What is needed → What you should end up with is an exact copy of the lines from the one holding "- Monit 2812" through the last line of the entries below, both included, and nothing else; leave every picture out.
====== Dataset excerpts ======
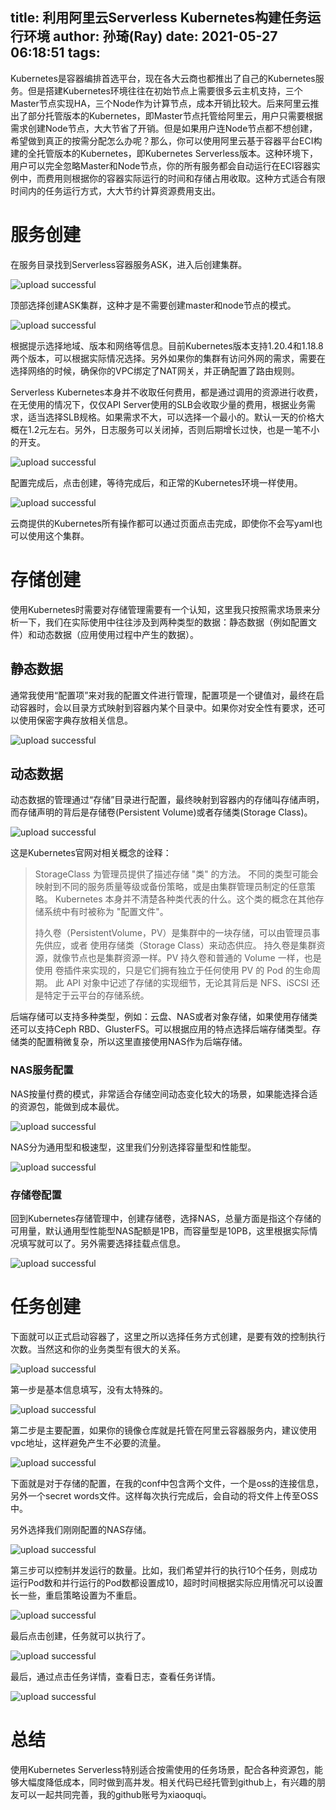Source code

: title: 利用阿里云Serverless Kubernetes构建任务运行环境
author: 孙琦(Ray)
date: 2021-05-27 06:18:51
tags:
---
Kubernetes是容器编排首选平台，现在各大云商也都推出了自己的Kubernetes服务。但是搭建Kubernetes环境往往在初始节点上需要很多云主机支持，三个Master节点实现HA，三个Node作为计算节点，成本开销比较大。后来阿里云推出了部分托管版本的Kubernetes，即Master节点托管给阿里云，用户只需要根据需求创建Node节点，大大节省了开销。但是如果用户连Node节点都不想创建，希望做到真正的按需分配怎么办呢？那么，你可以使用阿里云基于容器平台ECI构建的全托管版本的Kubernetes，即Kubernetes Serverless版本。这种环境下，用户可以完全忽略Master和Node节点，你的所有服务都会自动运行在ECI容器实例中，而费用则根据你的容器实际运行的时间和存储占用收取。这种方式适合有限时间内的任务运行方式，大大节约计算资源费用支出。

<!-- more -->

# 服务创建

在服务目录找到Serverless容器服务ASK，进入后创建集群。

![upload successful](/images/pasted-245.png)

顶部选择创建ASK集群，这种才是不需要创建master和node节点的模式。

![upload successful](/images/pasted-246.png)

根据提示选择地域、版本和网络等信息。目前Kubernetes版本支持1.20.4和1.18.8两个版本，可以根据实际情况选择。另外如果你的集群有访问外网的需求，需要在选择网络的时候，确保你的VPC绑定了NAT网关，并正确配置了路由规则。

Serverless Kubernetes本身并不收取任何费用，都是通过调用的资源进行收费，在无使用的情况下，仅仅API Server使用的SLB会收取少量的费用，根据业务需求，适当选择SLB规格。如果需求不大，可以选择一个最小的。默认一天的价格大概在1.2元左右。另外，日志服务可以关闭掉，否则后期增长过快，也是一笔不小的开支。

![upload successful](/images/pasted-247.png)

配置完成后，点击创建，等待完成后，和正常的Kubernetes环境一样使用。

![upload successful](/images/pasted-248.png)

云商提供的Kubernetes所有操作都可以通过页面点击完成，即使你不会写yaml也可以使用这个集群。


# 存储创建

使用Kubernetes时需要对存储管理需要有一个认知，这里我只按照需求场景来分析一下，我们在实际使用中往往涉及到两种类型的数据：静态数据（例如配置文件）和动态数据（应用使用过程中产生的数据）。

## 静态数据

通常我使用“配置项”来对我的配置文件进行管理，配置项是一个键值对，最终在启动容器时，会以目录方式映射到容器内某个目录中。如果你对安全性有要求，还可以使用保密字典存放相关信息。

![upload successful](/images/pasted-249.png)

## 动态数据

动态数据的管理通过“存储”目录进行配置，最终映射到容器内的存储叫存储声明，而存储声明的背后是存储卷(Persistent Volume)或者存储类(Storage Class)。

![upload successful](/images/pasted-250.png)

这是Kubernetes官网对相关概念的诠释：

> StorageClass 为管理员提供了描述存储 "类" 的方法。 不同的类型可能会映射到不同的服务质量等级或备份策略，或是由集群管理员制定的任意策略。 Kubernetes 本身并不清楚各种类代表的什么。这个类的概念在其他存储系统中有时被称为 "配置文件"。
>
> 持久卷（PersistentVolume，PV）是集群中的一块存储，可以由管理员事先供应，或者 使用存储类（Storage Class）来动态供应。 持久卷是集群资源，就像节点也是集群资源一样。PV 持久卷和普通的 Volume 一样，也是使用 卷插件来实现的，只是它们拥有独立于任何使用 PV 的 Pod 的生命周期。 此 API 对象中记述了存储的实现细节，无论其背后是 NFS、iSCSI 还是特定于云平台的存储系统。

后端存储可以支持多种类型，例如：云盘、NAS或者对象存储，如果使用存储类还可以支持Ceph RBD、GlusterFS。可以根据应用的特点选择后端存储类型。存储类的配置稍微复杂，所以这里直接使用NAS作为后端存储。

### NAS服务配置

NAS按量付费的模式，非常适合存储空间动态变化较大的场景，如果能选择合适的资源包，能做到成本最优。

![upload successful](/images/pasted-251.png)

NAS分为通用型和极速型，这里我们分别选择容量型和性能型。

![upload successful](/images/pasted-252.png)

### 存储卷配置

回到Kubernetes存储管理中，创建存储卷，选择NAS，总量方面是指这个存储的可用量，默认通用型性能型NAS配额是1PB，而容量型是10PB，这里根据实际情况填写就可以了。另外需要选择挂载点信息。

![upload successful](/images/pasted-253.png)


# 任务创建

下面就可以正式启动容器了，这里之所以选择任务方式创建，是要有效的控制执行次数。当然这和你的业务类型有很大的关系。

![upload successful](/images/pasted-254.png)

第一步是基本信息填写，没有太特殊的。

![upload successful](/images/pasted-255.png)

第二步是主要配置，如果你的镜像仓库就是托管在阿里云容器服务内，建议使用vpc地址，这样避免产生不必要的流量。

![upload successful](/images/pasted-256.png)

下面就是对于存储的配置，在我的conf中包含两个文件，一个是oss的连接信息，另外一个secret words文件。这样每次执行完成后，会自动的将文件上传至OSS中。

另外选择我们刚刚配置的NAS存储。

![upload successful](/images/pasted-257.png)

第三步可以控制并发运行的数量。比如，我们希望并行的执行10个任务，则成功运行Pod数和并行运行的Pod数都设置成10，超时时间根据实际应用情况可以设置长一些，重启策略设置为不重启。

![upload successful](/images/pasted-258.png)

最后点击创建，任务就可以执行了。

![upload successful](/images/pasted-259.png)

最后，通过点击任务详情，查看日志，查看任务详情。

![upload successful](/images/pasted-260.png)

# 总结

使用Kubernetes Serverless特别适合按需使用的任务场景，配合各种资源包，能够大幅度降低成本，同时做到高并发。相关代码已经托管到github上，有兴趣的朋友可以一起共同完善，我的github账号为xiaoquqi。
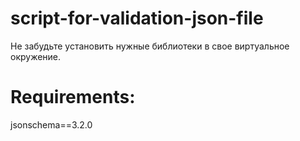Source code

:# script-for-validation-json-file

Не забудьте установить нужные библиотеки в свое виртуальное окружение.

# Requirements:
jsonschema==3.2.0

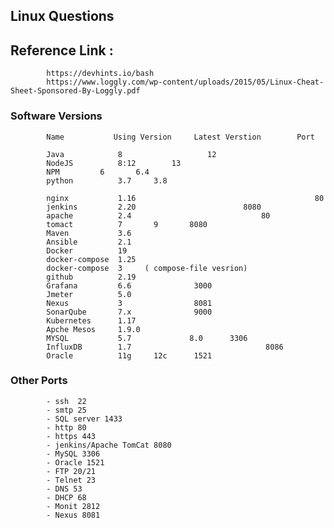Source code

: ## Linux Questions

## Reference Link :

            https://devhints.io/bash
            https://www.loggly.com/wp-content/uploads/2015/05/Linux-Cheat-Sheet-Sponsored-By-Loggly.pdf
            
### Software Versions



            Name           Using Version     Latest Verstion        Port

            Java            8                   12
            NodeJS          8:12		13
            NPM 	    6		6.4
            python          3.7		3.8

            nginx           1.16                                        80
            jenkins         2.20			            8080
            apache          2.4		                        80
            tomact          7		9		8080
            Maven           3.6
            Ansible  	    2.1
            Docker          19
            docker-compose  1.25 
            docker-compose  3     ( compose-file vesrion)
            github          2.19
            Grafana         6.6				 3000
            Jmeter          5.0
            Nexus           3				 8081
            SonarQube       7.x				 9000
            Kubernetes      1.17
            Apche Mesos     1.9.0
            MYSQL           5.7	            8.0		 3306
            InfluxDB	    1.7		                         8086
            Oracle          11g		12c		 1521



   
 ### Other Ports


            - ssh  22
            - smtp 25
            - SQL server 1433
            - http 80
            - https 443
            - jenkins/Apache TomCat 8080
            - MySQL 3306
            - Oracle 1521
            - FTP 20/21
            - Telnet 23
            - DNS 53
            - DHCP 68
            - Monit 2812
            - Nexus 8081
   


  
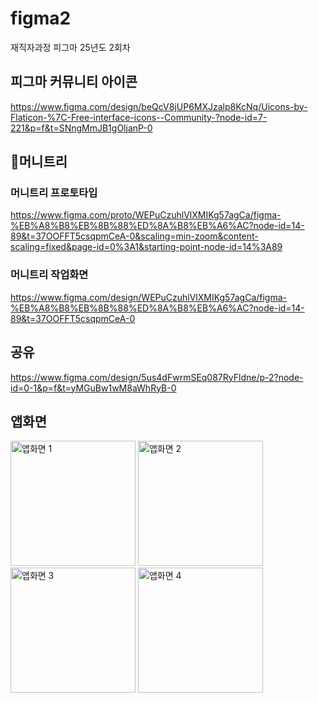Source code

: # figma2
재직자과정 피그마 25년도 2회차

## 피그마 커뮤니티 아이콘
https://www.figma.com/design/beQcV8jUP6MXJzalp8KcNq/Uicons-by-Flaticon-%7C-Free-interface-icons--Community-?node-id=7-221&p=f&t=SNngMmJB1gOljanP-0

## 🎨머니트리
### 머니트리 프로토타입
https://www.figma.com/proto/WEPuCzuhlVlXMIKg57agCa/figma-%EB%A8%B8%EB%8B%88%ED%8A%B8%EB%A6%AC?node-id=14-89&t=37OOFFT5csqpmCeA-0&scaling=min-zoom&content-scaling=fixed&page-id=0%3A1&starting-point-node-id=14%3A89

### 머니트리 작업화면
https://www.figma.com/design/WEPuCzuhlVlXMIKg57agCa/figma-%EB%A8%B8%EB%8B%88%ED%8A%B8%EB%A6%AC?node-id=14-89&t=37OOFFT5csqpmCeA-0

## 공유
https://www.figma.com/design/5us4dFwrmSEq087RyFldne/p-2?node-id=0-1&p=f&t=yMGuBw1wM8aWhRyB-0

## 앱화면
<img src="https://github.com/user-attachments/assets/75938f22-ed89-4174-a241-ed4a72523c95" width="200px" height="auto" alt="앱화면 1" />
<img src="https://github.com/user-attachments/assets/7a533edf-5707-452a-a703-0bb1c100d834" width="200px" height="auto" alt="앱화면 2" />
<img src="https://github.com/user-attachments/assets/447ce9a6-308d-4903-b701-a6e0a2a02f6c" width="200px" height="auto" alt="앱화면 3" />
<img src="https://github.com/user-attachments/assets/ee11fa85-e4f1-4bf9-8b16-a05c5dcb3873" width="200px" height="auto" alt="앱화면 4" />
======
Result of this task →
            - Monit 2812
            - Nexus 8081
   


  
Source code

: # figma2
재직자과정 피그마 25년도 2회차

## 피그마 커뮤니티 아이콘
https://www.figma.com/design/beQcV8jUP6MXJzalp8KcNq/Uicons-by-Flaticon-%7C-Free-interface-icons--Community-?node-id=7-221&p=f&t=SNngMmJB1gOljanP-0

## 🎨머니트리
### 머니트리 프로토타입
https://www.figma.com/proto/WEPuCzuhlVlXMIKg57agCa/figma-%EB%A8%B8%EB%8B%88%ED%8A%B8%EB%A6%AC?node-id=14-89&t=37OOFFT5csqpmCeA-0&scaling=min-zoom&content-scaling=fixed&page-id=0%3A1&starting-point-node-id=14%3A89

### 머니트리 작업화면
https://www.figma.com/design/WEPuCzuhlVlXMIKg57agCa/figma-%EB%A8%B8%EB%8B%88%ED%8A%B8%EB%A6%AC?node-id=14-89&t=37OOFFT5csqpmCeA-0

## 공유
https://www.figma.com/design/5us4dFwrmSEq087RyFldne/p-2?node-id=0-1&p=f&t=yMGuBw1wM8aWhRyB-0

## 앱화면
<img src="https://github.com/user-attachments/assets/75938f22-ed89-4174-a241-ed4a72523c95" width="200px" height="auto" alt="앱화면 1" />
<img src="https://github.com/user-attachments/assets/7a533edf-5707-452a-a703-0bb1c100d834" width="200px" height="auto" alt="앱화면 2" />
<img src="https://github.com/user-attachments/assets/447ce9a6-308d-4903-b701-a6e0a2a02f6c" width="200px" height="auto" alt="앱화면 3" />
<img src="https://github.com/user-attachments/assets/ee11fa85-e4f1-4bf9-8b16-a05c5dcb3873" width="200px" height="auto" alt="앱화면 4" />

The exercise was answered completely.